Pierce, too, is taking the long view; a mechanical engineer by training, his industrial expertise in precision positioning led him to research interests in biomechanics and robotics. Last year, he and MaryAnne Haslow-Hall, then a Sweet Briar junior, were looking for a project. Haslow-Hall had just been involved in an award-winning class project to design tools that aid disabled workers at a light manufacturing plant in Lynchburg, Virginia.
“We both really enjoyed the feeling we got out of helping these people and decided we wanted to help others in some way,” Haslow-Hall recalled.
They settled on the hand after discussing alternatives and doing initial research, including investigating the Open Prosthetics Project.
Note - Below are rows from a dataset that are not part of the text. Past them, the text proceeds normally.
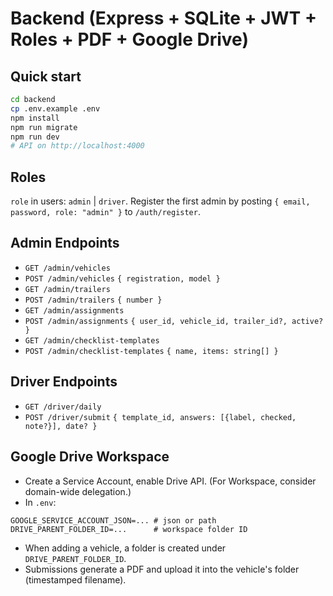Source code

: 
# Backend (Express + SQLite + JWT + Roles + PDF + Google Drive)

## Quick start
```bash
cd backend
cp .env.example .env
npm install
npm run migrate
npm run dev
# API on http://localhost:4000
```

## Roles
`role` in users: `admin` | `driver`. Register the first admin by posting `{ email, password, role: "admin" }` to `/auth/register`.

## Admin Endpoints
- `GET /admin/vehicles`
- `POST /admin/vehicles` `{ registration, model }`
- `GET /admin/trailers`
- `POST /admin/trailers` `{ number }`
- `GET /admin/assignments`
- `POST /admin/assignments` `{ user_id, vehicle_id, trailer_id?, active? }`
- `GET /admin/checklist-templates`
- `POST /admin/checklist-templates` `{ name, items: string[] }`

## Driver Endpoints
- `GET /driver/daily`
- `POST /driver/submit` `{ template_id, answers: [{label, checked, note?}], date? }`

## Google Drive Workspace
- Create a Service Account, enable Drive API. (For Workspace, consider domain-wide delegation.)
- In `.env`:
```
GOOGLE_SERVICE_ACCOUNT_JSON=... # json or path
DRIVE_PARENT_FOLDER_ID=...      # workspace folder ID
```
- When adding a vehicle, a folder is created under `DRIVE_PARENT_FOLDER_ID`.
- Submissions generate a PDF and upload it into the vehicle's folder (timestamped filename).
Sweet Briar researchers both use and contribute to the website, where innovators in prosthesis development freely share their designs and collaborate with funders and prosthesis users. Shoulders, arms, and hands are complex and present different technological and financial hurdles than lower-limb prostheses, Pierce noted.
“We can’t push the state-of-the-art technology, but maybe we can use existing technology to help more people,” Pierce said. This goal fits neatly with the philosophy of Sweet Briar’s engineering program, which is one of two such programs nationwide to reside in an all-women’s college. Solving problems in a global context is a point of emphasis, according to Sweet Briar.
With Pierce advising her, Haslow-Hall used her eight-week summer scholarship to review existing research and design the first phase of the hand, the index finger. Her work continued through independent study during the 2009-2010 academic year.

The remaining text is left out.